Em um comunicado emocionado dirigido aos amigos e fãs, a família de Peter agradeceu o apoio e as mensagens de carinho recebidos Através das seguintes palavras exprimiram seu amor pelo irmão:

“[…] Por favor, lembrem-se dessas coisas maravilhosas sobre o Peter: Sua genialidade na composição de música e letras, seu talento para a orquestração, seu desenho artístico para capas de álbuns, suas performances e logomarcas inventivas; seus hábitos magnéticos com a plateia e fãs; seu talento com as palavras e idiomas; seu desejo insaciável de estudar ciência, engenharia e estratégia de guerra; seu amor pelas crianças e pelos animais; seu jeito de fazer todos se sentirem mais importantes do que ele; e sua generosidade e modos cavalheiros […]

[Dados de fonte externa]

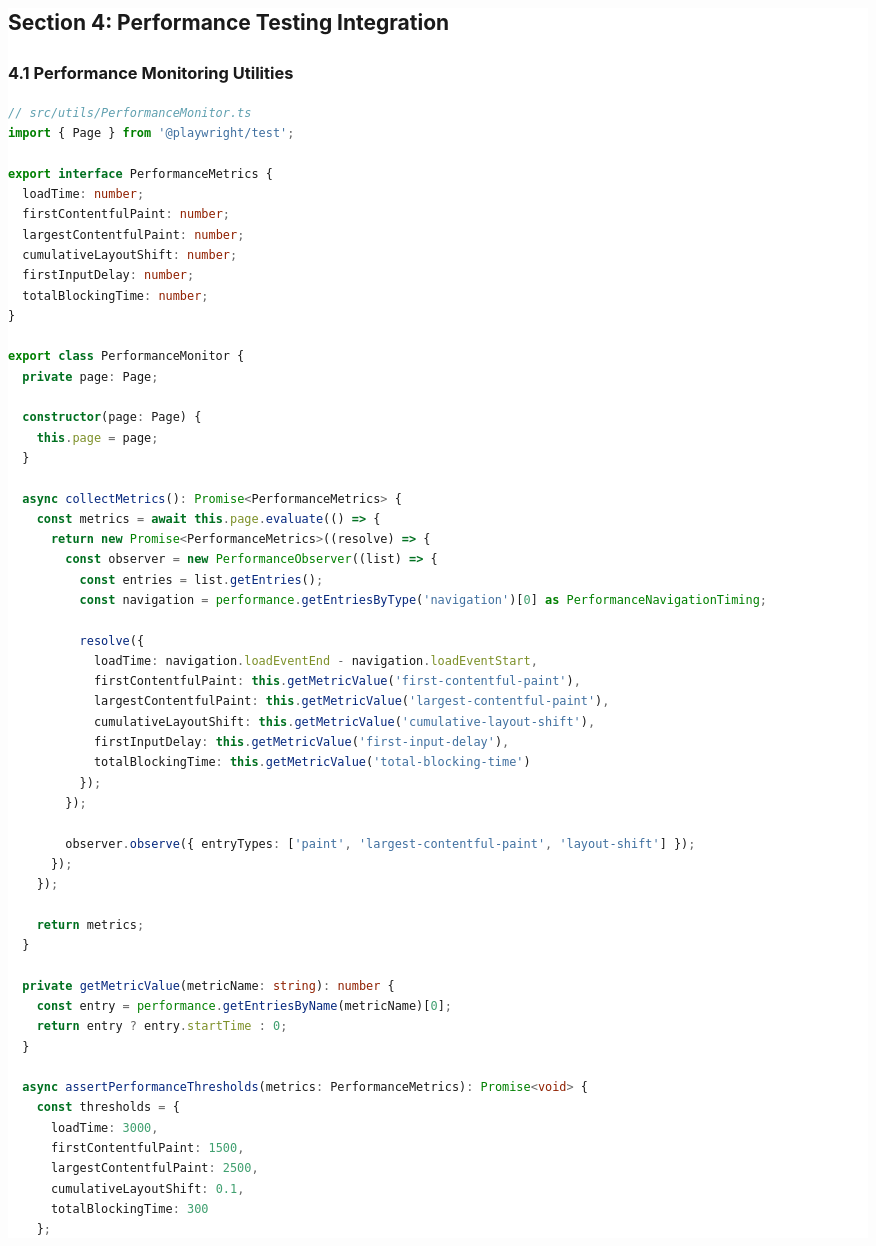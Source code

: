 
## Section 4: Performance Testing Integration

### 4.1 Performance Monitoring Utilities

```typescript
// src/utils/PerformanceMonitor.ts
import { Page } from '@playwright/test';

export interface PerformanceMetrics {
  loadTime: number;
  firstContentfulPaint: number;
  largestContentfulPaint: number;
  cumulativeLayoutShift: number;
  firstInputDelay: number;
  totalBlockingTime: number;
}

export class PerformanceMonitor {
  private page: Page;

  constructor(page: Page) {
    this.page = page;
  }

  async collectMetrics(): Promise<PerformanceMetrics> {
    const metrics = await this.page.evaluate(() => {
      return new Promise<PerformanceMetrics>((resolve) => {
        const observer = new PerformanceObserver((list) => {
          const entries = list.getEntries();
          const navigation = performance.getEntriesByType('navigation')[0] as PerformanceNavigationTiming;
          
          resolve({
            loadTime: navigation.loadEventEnd - navigation.loadEventStart,
            firstContentfulPaint: this.getMetricValue('first-contentful-paint'),
            largestContentfulPaint: this.getMetricValue('largest-contentful-paint'),
            cumulativeLayoutShift: this.getMetricValue('cumulative-layout-shift'),
            firstInputDelay: this.getMetricValue('first-input-delay'),
            totalBlockingTime: this.getMetricValue('total-blocking-time')
          });
        });

        observer.observe({ entryTypes: ['paint', 'largest-contentful-paint', 'layout-shift'] });
      });
    });

    return metrics;
  }

  private getMetricValue(metricName: string): number {
    const entry = performance.getEntriesByName(metricName)[0];
    return entry ? entry.startTime : 0;
  }

  async assertPerformanceThresholds(metrics: PerformanceMetrics): Promise<void> {
    const thresholds = {
      loadTime: 3000,
      firstContentfulPaint: 1500,
      largestContentfulPaint: 2500,
      cumulativeLayoutShift: 0.1,
      totalBlockingTime: 300
    };
```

Termino expressando meu apreço pela banda, e recordo que Peter Stelle será sempre lembrado com muito carinho, seja por seu sarcástico senso de humor, sua maneira espirituosa (fora e dentro dos palcos) e sua inclinação em transformar dores, medos, incertezas e morte em relatos atípicos e singulares, pondo sempre um toque crítico de quem avalia a vida (e os sentimentos) sem floreios e firulas. Som familiar e vocal  inconfundível de Peter Steele, Type O Negative deixa uma legado musical idiossincrático. Sua música viverá para sempre!

Peter com pais, sobrinhos, irmãos e irmãs

2 comentários sobre “Dos porões da alma: um relato sobre o Type O Negative – Parte 2

  1. Curioso como eu sempre me esqueço que o Type O Negative é uma banda americana. A sonoridade deles lembra muito o gothic/doom europeu.

    Lembro bem do período do anúncio de sua morte repentina e o quanto tanta gente lamentava. Na época eu não imaginava que havia tantos fãs da banda no Brasil. Muito do que conheci deles foi justamente após sua morte que acabei procurando mais dos seus discos. Uma pena. Era uma banda para estar tocando até os dias de hoje.

  2. O melhor disco dos caras na minha opinião está nessa segunda parte, October Rust, álbum soturno, melódico, atmosférico. Soa como se tivesse sido gravado em algum castelo gótico da idade média. Já o seguinte, World Comes Down, considero uma obra prima extremamente subestimada, porém muito denso e depressivo. Os seguintes mantém o nível de qualidade dessa excelente e peculiar banda.